== INSTRUCTIONS TO FOLLOW ==
Write out, please, the lines from the beginning of the material to the line with "An Azure Compute", including both ends and nothing else.

━━━━━━━━

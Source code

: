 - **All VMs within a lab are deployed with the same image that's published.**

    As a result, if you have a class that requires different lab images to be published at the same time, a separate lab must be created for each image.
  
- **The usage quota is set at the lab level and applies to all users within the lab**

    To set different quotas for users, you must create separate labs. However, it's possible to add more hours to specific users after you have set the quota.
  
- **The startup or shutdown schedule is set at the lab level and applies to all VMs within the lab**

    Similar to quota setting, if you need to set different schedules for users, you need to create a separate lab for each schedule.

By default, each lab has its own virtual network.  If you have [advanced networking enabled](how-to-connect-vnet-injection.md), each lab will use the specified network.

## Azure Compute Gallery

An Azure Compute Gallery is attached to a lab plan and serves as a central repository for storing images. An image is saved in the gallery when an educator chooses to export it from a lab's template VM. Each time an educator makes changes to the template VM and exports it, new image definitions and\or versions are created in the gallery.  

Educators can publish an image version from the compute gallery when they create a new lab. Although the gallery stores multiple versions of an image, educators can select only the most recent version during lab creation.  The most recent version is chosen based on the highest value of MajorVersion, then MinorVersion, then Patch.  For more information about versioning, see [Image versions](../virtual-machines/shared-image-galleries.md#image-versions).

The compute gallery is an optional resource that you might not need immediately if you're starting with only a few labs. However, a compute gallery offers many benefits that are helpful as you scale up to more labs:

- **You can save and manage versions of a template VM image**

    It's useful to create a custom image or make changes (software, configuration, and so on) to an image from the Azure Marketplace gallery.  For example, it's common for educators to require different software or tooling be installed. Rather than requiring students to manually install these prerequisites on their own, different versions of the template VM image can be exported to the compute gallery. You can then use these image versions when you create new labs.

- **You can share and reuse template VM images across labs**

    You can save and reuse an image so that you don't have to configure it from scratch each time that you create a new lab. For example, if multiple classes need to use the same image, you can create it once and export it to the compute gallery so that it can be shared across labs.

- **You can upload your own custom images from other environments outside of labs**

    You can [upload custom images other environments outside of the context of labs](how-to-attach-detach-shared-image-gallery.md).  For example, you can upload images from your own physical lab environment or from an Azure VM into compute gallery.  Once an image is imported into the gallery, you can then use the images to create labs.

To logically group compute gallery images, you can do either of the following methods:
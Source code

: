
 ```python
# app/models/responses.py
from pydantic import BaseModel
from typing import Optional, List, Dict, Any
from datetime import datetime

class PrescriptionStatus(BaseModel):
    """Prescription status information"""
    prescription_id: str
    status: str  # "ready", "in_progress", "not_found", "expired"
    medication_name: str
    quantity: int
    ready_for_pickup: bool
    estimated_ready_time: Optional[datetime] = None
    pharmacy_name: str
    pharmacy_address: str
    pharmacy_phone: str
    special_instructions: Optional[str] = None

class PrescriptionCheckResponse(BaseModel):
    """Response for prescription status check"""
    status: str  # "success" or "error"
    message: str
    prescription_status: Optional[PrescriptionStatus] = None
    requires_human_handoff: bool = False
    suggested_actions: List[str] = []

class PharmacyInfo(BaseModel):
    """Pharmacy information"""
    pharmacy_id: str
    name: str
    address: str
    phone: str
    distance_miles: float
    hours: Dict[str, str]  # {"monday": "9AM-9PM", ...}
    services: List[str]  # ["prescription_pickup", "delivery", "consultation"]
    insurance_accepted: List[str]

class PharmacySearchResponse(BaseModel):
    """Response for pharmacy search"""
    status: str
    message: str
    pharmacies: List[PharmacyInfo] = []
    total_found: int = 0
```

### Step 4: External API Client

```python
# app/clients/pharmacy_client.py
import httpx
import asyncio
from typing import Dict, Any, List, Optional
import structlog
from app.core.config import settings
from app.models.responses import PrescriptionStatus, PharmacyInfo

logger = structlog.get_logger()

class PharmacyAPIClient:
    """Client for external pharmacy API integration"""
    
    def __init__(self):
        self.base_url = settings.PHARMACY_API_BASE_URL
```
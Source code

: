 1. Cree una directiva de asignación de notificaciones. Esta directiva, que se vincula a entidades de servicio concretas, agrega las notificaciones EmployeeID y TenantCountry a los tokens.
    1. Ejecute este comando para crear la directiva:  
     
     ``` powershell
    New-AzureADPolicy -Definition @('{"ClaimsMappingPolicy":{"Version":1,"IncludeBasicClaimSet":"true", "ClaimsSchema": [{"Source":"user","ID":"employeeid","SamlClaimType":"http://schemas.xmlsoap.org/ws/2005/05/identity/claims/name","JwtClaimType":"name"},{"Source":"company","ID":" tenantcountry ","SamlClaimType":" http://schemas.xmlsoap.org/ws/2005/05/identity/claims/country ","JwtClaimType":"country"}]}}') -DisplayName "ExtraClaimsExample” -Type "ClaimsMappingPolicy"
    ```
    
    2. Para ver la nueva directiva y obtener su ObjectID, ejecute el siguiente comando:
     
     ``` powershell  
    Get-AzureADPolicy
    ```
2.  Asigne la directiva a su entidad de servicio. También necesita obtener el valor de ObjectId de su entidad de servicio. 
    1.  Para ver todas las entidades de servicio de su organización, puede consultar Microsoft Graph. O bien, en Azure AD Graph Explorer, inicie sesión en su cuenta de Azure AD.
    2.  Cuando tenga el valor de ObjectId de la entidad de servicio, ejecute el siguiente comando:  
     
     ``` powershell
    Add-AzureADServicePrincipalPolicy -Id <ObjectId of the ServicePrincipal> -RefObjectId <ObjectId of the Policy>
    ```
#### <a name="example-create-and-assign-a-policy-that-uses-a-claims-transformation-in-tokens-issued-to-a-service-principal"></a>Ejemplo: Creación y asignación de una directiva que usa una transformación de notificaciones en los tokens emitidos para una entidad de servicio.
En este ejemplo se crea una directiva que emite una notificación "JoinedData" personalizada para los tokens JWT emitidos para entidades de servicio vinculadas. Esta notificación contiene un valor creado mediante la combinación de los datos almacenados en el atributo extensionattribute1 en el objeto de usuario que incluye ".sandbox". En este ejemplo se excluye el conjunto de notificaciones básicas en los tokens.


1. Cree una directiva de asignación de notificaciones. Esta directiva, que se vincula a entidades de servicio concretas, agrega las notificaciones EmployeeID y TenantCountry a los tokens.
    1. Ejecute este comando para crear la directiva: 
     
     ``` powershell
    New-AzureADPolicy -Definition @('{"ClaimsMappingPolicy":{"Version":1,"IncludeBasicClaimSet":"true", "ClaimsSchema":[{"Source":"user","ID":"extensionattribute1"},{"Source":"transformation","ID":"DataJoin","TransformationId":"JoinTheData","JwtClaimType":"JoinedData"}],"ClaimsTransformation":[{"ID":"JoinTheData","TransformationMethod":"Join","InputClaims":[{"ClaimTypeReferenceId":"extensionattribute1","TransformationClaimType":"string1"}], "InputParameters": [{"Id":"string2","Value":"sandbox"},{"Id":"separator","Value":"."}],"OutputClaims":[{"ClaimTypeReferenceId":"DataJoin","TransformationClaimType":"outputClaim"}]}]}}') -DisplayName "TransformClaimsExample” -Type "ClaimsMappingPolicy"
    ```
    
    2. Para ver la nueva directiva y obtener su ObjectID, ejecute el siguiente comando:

━━━━━━━━

== EXERCISE ANSWER ==
Source code

: - **All VMs within a lab are deployed with the same image that's published.**

    As a result, if you have a class that requires different lab images to be published at the same time, a separate lab must be created for each image.
  
- **The usage quota is set at the lab level and applies to all users within the lab**

    To set different quotas for users, you must create separate labs. However, it's possible to add more hours to specific users after you have set the quota.
  
- **The startup or shutdown schedule is set at the lab level and applies to all VMs within the lab**

    Similar to quota setting, if you need to set different schedules for users, you need to create a separate lab for each schedule.

By default, each lab has its own virtual network.  If you have [advanced networking enabled](how-to-connect-vnet-injection.md), each lab will use the specified network.

## Azure Compute Gallery

An Azure Compute Gallery is attached to a lab plan and serves as a central repository for storing images. An image is saved in the gallery when an educator chooses to export it from a lab's template VM. Each time an educator makes changes to the template VM and exports it, new image definitions and\or versions are created in the gallery.  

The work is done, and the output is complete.